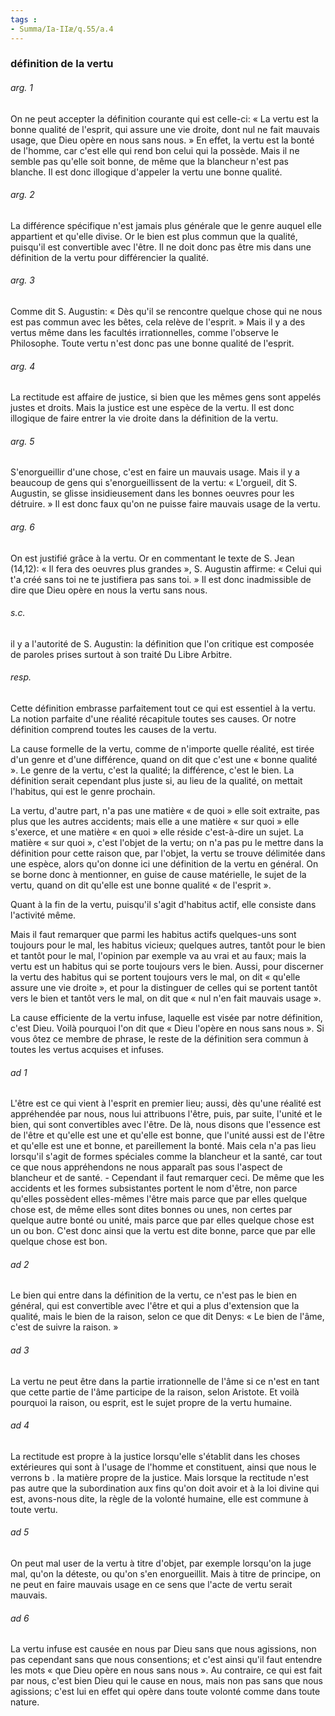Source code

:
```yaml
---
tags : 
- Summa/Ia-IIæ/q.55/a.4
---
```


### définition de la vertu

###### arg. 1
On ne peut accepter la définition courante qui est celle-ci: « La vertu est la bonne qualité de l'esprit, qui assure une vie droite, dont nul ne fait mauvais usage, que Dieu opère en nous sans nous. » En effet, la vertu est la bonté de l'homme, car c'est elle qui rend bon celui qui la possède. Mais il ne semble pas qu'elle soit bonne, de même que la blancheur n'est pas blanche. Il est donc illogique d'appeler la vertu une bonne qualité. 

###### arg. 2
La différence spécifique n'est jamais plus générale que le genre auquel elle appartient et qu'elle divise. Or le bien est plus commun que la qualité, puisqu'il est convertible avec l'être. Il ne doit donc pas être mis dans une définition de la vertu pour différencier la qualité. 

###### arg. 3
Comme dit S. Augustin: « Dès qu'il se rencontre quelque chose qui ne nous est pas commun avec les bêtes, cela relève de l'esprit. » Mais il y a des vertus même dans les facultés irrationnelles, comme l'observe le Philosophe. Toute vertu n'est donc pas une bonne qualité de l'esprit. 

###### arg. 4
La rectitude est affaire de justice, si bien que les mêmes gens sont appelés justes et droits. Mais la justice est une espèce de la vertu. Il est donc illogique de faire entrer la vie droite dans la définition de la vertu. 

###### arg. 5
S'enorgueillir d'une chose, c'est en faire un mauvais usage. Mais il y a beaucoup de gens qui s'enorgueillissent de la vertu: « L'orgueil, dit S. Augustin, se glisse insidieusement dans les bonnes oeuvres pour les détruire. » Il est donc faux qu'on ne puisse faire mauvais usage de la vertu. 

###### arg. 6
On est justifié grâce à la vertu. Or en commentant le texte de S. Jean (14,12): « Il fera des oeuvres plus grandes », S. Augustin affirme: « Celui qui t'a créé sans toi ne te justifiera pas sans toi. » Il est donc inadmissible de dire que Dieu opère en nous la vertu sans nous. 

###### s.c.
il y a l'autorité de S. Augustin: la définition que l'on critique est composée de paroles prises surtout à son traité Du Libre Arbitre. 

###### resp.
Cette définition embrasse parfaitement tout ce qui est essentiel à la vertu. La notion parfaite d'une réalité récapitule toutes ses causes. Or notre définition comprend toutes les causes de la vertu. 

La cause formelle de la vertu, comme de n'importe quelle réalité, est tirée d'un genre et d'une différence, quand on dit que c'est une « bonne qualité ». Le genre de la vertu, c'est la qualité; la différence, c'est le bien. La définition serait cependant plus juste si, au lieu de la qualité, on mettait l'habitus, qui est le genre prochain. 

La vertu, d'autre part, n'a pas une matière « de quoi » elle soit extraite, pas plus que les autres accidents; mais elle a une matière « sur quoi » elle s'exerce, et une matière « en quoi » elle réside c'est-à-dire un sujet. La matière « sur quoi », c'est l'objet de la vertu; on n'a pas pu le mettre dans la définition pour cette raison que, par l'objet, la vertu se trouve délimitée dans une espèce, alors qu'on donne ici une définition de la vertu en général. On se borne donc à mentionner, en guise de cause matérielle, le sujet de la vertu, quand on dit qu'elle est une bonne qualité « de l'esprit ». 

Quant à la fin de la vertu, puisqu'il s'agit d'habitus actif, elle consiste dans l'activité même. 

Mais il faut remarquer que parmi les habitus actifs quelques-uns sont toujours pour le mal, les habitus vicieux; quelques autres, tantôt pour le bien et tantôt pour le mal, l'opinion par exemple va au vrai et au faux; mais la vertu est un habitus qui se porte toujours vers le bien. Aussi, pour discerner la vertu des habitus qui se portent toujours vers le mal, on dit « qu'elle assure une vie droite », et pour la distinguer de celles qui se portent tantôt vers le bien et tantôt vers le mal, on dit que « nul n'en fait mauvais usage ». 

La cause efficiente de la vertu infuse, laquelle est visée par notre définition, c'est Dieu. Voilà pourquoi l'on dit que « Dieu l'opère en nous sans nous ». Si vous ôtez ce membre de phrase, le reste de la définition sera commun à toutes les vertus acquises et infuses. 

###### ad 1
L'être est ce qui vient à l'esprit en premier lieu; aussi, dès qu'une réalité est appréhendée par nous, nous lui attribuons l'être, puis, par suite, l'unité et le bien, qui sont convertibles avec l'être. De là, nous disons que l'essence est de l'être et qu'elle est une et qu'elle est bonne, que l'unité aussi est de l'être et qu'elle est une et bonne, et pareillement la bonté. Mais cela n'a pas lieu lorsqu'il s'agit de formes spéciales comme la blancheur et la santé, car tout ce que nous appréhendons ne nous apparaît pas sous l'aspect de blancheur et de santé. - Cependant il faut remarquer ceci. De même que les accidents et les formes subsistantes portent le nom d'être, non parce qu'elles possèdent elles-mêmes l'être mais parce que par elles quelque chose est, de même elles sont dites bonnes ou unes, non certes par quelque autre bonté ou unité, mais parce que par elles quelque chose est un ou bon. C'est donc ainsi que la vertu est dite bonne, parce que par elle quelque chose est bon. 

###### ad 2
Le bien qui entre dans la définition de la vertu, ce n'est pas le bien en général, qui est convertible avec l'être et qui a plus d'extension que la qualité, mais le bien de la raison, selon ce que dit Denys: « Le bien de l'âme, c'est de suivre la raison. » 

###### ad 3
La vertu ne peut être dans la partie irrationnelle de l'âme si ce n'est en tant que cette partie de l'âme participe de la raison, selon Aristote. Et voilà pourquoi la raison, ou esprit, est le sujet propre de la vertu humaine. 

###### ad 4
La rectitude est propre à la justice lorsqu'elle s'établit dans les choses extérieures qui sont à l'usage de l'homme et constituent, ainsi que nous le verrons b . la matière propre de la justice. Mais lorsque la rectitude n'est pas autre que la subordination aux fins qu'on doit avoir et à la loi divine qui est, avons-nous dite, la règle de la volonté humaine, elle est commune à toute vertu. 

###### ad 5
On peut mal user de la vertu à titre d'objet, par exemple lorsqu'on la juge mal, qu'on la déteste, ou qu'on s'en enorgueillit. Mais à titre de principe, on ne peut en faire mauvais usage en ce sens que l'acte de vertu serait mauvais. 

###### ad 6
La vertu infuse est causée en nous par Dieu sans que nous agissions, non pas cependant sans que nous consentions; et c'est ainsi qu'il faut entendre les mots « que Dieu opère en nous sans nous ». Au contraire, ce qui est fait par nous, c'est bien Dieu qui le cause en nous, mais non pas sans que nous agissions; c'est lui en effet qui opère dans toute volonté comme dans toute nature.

* * *

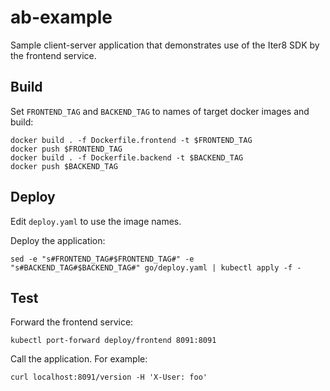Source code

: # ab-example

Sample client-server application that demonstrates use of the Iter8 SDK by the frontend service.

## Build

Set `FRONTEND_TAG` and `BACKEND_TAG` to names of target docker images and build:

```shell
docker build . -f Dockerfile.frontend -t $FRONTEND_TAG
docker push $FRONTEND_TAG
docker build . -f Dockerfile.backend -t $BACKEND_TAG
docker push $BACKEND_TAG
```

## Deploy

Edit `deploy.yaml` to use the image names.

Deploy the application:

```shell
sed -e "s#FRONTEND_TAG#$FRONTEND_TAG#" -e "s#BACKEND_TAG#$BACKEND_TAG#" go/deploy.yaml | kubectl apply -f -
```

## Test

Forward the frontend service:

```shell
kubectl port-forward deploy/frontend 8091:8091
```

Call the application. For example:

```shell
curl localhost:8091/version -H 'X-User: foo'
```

◆ **What is being asked**
In the listing above, locate the line containing "il y a l'autorité" and the line containing "Quant à la fin". Extract those two lines and every line between them, exactly as written, and only those.

◆ **Response area**
il y a l'autorité de S. Augustin: la définition que l'on critique est composée de paroles prises surtout à son traité Du Libre Arbitre. 

###### resp.
Cette définition embrasse parfaitement tout ce qui est essentiel à la vertu. La notion parfaite d'une réalité récapitule toutes ses causes. Or notre définition comprend toutes les causes de la vertu. 

La cause formelle de la vertu, comme de n'importe quelle réalité, est tirée d'un genre et d'une différence, quand on dit que c'est une « bonne qualité ». Le genre de la vertu, c'est la qualité; la différence, c'est le bien. La définition serait cependant plus juste si, au lieu de la qualité, on mettait l'habitus, qui est le genre prochain. 

La vertu, d'autre part, n'a pas une matière « de quoi » elle soit extraite, pas plus que les autres accidents; mais elle a une matière « sur quoi » elle s'exerce, et une matière « en quoi » elle réside c'est-à-dire un sujet. La matière « sur quoi », c'est l'objet de la vertu; on n'a pas pu le mettre dans la définition pour cette raison que, par l'objet, la vertu se trouve délimitée dans une espèce, alors qu'on donne ici une définition de la vertu en général. On se borne donc à mentionner, en guise de cause matérielle, le sujet de la vertu, quand on dit qu'elle est une bonne qualité « de l'esprit ». 

Quant à la fin de la vertu, puisqu'il s'agit d'habitus actif, elle consiste dans l'activité même. 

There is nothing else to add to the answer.